Os reajustes dos planos de saúde são uma das maiores preocupações das famílias brasileiras.

Muitas vezes, o problema não é o valor inicial da mensalidade — mas o crescimento acumulado ao longo dos anos.

Vamos entender por quê.


Como Funcionam os Reajustes?

Existem dois tipos principais:

1️⃣ Planos Individuais/Familiares

  • Reajuste anual autorizado pela ANS.

  • Percentual máximo definido pela agência.

2️⃣ Planos Coletivos (por adesão ou empresariais)

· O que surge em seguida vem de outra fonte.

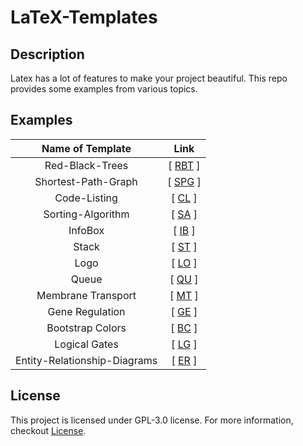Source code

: # LaTeX-Templates

## Description

Latex has a lot of features to make your project beautiful. This repo provides some examples from various topics.

## Examples

| Name of Template | Link |
|    :----:   |    :----:   |
| Red-Black-Trees      | [ [RBT](https://github.com/BenSt099/LaTeX-Templates/blob/main/Red-Black-Tree/Red-Black-Tree.tex) ]       |
| Shortest-Path-Graph   | [ [SPG](https://github.com/BenSt099/LaTeX-Templates/blob/main/Shortest-Path-Graph/Shortest-Path-Graph.tex) ]        |
| Code-Listing | [ [CL](https://github.com/BenSt099/LaTeX-Templates/blob/main/Listing/CodeListing.tex) ] |
| Sorting-Algorithm | [ [SA](https://github.com/BenSt099/LaTeX-Templates/blob/main/Sorting-Algorithm/SortingAlg.tex) ] | 
| InfoBox | [ [IB](https://github.com/BenSt099/LaTeX-Templates/blob/main/InfoBox/InfoBox.tex) ] |
| Stack | [ [ST](https://github.com/BenSt099/LaTeX-Templates/blob/main/Stack/Stack.tex) ] |
| Logo | [ [LO](https://github.com/BenSt099/LaTeX-Templates/blob/main/Logo/Logo-Exp.tex) ] |
| Queue | [ [QU](https://github.com/BenSt099/LaTeX-Templates/blob/main/Queue/Queue-Exp.tex) ] |
| Membrane Transport| [ [MT](https://github.com/BenSt099/LaTeX-Templates/blob/main/Membrane-Transport/MTrans.tex) ] |
| Gene Regulation | [ [GE](https://github.com/BenSt099/LaTeX-Templates/blob/main/Gene-Regulation/Gene-Regulation.tex) ] |
| Bootstrap Colors | [ [BC](https://github.com/BenSt099/LaTeX-Templates/blob/main/Bootstrap-Colors/bootstrapcolors.sty) ] |
| Logical Gates | [ [LG](https://github.com/BenSt099/LaTeX-Templates/blob/main/LogicGates/Gates.tex) ] |
| Entity-Relationship-Diagrams | [ [ER](https://github.com/BenSt099/LaTeX-Templates/blob/main/Entity-Relationship-Diag/erdiagrams.tex) ] |

## License

This project is licensed under GPL-3.0 license. For more information, checkout [License](https://github.com/BenSt099/LaTeX-Templates/blob/main/LICENSE).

  • Não possuem teto fixo de reajuste.

  • Percentual definido pela operadora com base em sinistralidade e contrato.

É justamente nos planos coletivos que os aumentos costumam ser mais elevados.


O Efeito Bola de Neve

Imagine um plano que custa R$ 1.000/mês.

Com reajuste médio de 15% ao ano:

Ano 1 → R$ 1.150
Ano 2 → R$ 1.322
Ano 3 → R$ 1.520
Ano 4 → R$ 1.748
Ano 5 → R$ 2.010

Em cinco anos, o valor praticamente dobra.

Isso impacta diretamente:

  • Orçamento familiar

  • Planejamento de longo prazo

  • Capacidade de poupança


Fatores Que Influenciam o Reajuste

  • Envelhecimento da carteira

  • Alta sinistralidade

  • Judicialização

  • Inflação médica

  • Avanço tecnológico


O Problema da Imprevisibilidade

Mesmo com cobertura garantida, a imprevisibilidade dos reajustes gera insegurança financeira.

Muitas famílias acabam:

  • Cancelando o plano

  • Migrando para opções mais restritas

  • Retornando exclusivamente ao SUS


Alternativas Estruturais

Alguns brasileiros buscam modelos com maior previsibilidade de contribuição, como a CrowdCare, que funciona com:

  • Contribuição mensal fixa

  • Compromisso de R$ 250 por evento

  • Reembolso de despesas médicas elegíveis acima desse valor

  • Período de carência de 2 meses

Esse modelo não sofre reajustes baseados em sinistralidade individual.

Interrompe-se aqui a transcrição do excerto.